A lot of people would say “no.” It’s easy to see why: The neighborhood doesn’t have the scuzzy community vibe of Riverwest, the metropolitan allure of Downtown, or the aging cool-kid cache of Bay View. Ask any denizen of these fine neighborhoods for their thoughts on the East Side, and they’ll likely launch into a tirade filled with frightening images of overpriced apartments and boorish, flip-flop-clad college students. The neighborhood, they’ll say, is past its prime.
And I can understand that. I don’t think I’m being a crotchety old fart when I say that the East Side has changed a lot in the past 15 years, and not always for the better. The little amount of bohemia that remained in the mid-’90s has long been scrubbed clean and replaced by chain stores, student housing, and condos, condos, condos. (All three of these nefarious trends extend beyond the East Side, of course.) The loss of some iconic locales over the years has also hurt. Atomic Records is now a head shop, and Urban Outfitters and American Apparel are poor substitutes for the wonderfully beat-up stores that populated the long-shuttered Prospect Mall. (The crummy movie theater! The video store that always smelled like porn!)

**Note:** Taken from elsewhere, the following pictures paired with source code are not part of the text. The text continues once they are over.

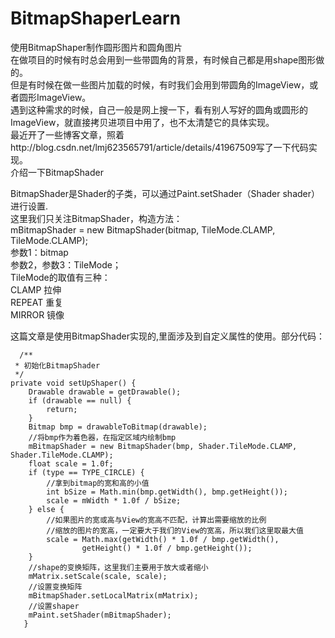 # BitmapShaperLearn
使用BitmapShaper制作圆形图片和圆角图片<br>
在做项目的时候有时总会用到一些带圆角的背景，有时候自己都是用shape图形做的。<br>
但是有时候在做一些图片加载的时候，有时我们会用到带圆角的ImageView，或者圆形ImageView。<br>
遇到这种需求的时候，自己一般是网上搜一下，看有别人写好的圆角或圆形的ImageView，就直接拷贝进项目中用了，也不太清楚它的具体实现。<br>
最近开了一些博客文章，照着http://blog.csdn.net/lmj623565791/article/details/41967509写了一下代码实现。<br>
介绍一下BitmapShader<br>

   BitmapShader是Shader的子类，可以通过Paint.setShader（Shader shader）进行设置.<br>
   这里我们只关注BitmapShader，构造方法：<br>
   mBitmapShader = new BitmapShader(bitmap, TileMode.CLAMP, TileMode.CLAMP);<br>
    参数1：bitmap<br>
    参数2，参数3：TileMode；<br>
    TileMode的取值有三种：<br>
      CLAMP 拉伸<br>
     REPEAT 重复<br>
     MIRROR 镜像<br>

这篇文章是使用BitmapShader实现的,里面涉及到自定义属性的使用。部分代码：

      /**
     * 初始化BitmapShader
     */
    private void setUpShaper() {
        Drawable drawable = getDrawable();
        if (drawable == null) {
            return;
        }
        Bitmap bmp = drawableToBitmap(drawable);
        //将bmp作为着色器，在指定区域内绘制bmp
        mBitmapShader = new BitmapShader(bmp, Shader.TileMode.CLAMP, Shader.TileMode.CLAMP);
        float scale = 1.0f;
        if (type == TYPE_CIRCLE) {
            //拿到bitmap的宽和高的小值
            int bSize = Math.min(bmp.getWidth(), bmp.getHeight());
            scale = mWidth * 1.0f / bSize;
        } else {
            //如果图片的宽或高与View的宽高不匹配，计算出需要缩放的比例
            //缩放的图片的宽高，一定要大于我们的View的宽高，所以我们这里取最大值
            scale = Math.max(getWidth() * 1.0f / bmp.getWidth(),
                    getHeight() * 1.0f / bmp.getHeight());
        }
        //shape的变换矩阵，这里我们主要用于放大或者缩小
        mMatrix.setScale(scale, scale);
        //设置变换矩阵
        mBitmapShader.setLocalMatrix(mMatrix);
        //设置shaper
        mPaint.setShader(mBitmapShader);
       }


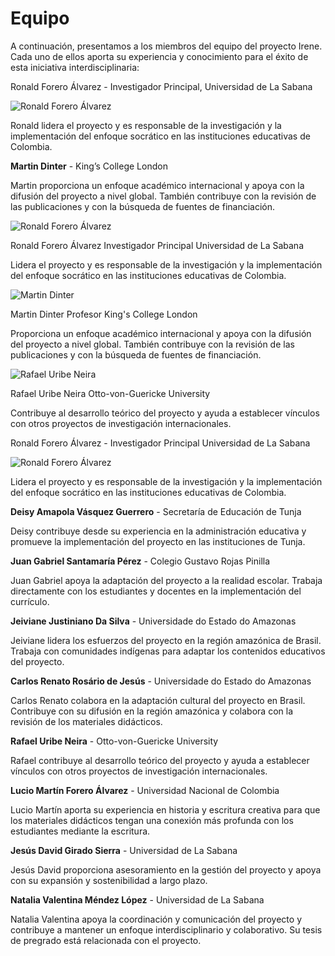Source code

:# Equipo

A continuación, presentamos a los miembros del equipo del proyecto Irene. Cada uno de ellos aporta su experiencia y conocimiento para el éxito de esta iniciativa interdisciplinaria:


<div class="team-member-card-1">
    <p>
        <span class="bold">Ronald Forero Álvarez</span>
        <span> - </span>
        <span class="meta-text-color">Investigador Principal, Universidad de La Sabana</span>
    </p>
    <img src="/img/equipo/ronald.png" alt="Ronald Forero Álvarez" class="team-member-photo">
    <p>Ronald lidera el proyecto y es responsable de la investigación y la implementación del enfoque socrático en las instituciones educativas de Colombia.</p>
</div>

**Martin Dinter** - King’s College London

Martin proporciona un enfoque académico internacional y apoya con la difusión del proyecto a nivel global. También contribuye con la revisión de las publicaciones y con la búsqueda de fuentes de financiación.

<div class="grid">
    <div class="team-member-card-2">
        <img src="/img/equipo/ronald.png" alt="Ronald Forero Álvarez" class="team-member-photo">
        <p>
            <span class="bold">Ronald Forero Álvarez</span>
            <span class="meta-text-color">Investigador Principal</span>
            <span class="meta-text-color institution">Universidad de La Sabana</span>
        </p>
        <p>Lidera el proyecto y es responsable de la investigación y la implementación del enfoque socrático en las instituciones educativas de Colombia.</p>
    </div>
    <div class="team-member-card-2">
        <img src="/img/equipo/martin_dinter.jpg" alt="Martin Dinter" class="team-member-photo">
        <p>
            <span class="bold">Martin Dinter</span>
            <span class="meta-text-color">Profesor</span>
            <span class="meta-text-color institution">King's College London</span>
        </p>
        <p>Proporciona un enfoque académico internacional y apoya con la difusión del proyecto a nivel global. También contribuye con la revisión de las publicaciones y con la búsqueda de fuentes de financiación.</p>
    </div>
    <div class="team-member-card-2">
        <img src="/img/equipo/rafael_uribe.jpg" alt="Rafael Uribe Neira" class="team-member-photo">
        <p>
            <span class="bold">Rafael Uribe Neira</span>
            <span class="meta-text-color semibold"></span>
            <span class="meta-text-color institution">Otto-von-Guericke University</span>
        </p>
        <p>Contribuye al desarrollo teórico del proyecto y ayuda a establecer vínculos con otros proyectos de investigación internacionales.</p>
    </div>

</div>

<div class="team-member-card-3">
    <p>
        <span class="bold">Ronald Forero Álvarez</span>
        <span class="meta-text-color semibold"> - Investigador Principal</span>
        <span class="meta-text-color institution">Universidad de La Sabana</span>
    </p>
    <div class="flex">
        <img src="/img/equipo/ronald.png" alt="Ronald Forero Álvarez" class="team-member-photo">
        <p>Lidera el proyecto y es responsable de la investigación y la implementación del enfoque socrático en las instituciones educativas de Colombia.</p>
    </div>
</div>


**Deisy Amapola Vásquez Guerrero** - Secretaría de Educación de Tunja

Deisy contribuye desde su experiencia en la administración educativa y promueve la implementación del proyecto en las instituciones de Tunja.

**Juan Gabriel Santamaría Pérez** - Colegio Gustavo Rojas Pinilla

Juan Gabriel apoya la adaptación del proyecto a la realidad escolar. Trabaja directamente con los estudiantes y docentes en la implementación del currículo.

**Jeiviane Justiniano Da Silva** - Universidade do Estado do Amazonas

Jeiviane lidera los esfuerzos del proyecto en la región amazónica de Brasil. Trabaja con comunidades indígenas para adaptar los contenidos educativos del proyecto.

**Carlos Renato Rosário de Jesús** - Universidade do Estado do Amazonas

Carlos Renato colabora en la adaptación cultural del proyecto en Brasil. Contribuye con su difusión en la región amazónica y colabora con la revisión de los materiales didácticos.

**Rafael Uribe Neira** - Otto-von-Guericke University

Rafael contribuye al desarrollo teórico del proyecto y ayuda a establecer vínculos con otros proyectos de investigación internacionales.

**Lucio Martín Forero Álvarez** - Universidad Nacional de Colombia

Lucio Martín aporta su experiencia en historia y escritura creativa para que los materiales didácticos tengan una conexión más profunda con los estudiantes mediante la escritura.

**Jesús David Girado Sierra** - Universidad de La Sabana

Jesús David proporciona asesoramiento en la gestión del proyecto y apoya con su expansión y sostenibilidad a largo plazo.

**Natalia Valentina Méndez López** - Universidad de La Sabana

Natalia Valentina apoya la coordinación y comunicación del proyecto y contribuye a mantener un enfoque interdisciplinario y colaborativo. Su tesis de pregrado está relacionada con el proyecto.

So yeah, I can see why a lot of people think ill of the East Side, and view it as either past its prime or as a mere “starter neighborhood.” But I think those folks are missing some obvious selling points that Milwaukeeans often take for granted. Does the East Side still matter? I think it does. So before the whole joint goes bananas this Saturday at the Summer Soulstice Music Festival, I thought it might be good time to list a few reasons why the neighborhood is still worth a damn.
(Note: This isn’t intended as a “my neighborhood could beat up your neighborhood” pissing contest. Feel free to go nuts in the comments, of course.)
1. UWM. No other institution in town attracts more new residents than the University Of Wisconsin-Milwaukee. UWM enrolls more Wisconsin students than any other university in the state, and it remains the No. 1 landing point for future musicians, writers, artists, and photogenic bartenders. Yes, other schools bring in plenty of fresh faces each fall, but UWM wins by sheer numbers alone. The university enrolled 30,502 students in the 2010-11 school year, 25,271 of whom were undergraduates. (Compare that to Marquette’s total enrollment of 11,806.) Think of UWM and the East Side as the Ellis Island for Milwaukee’s creative community.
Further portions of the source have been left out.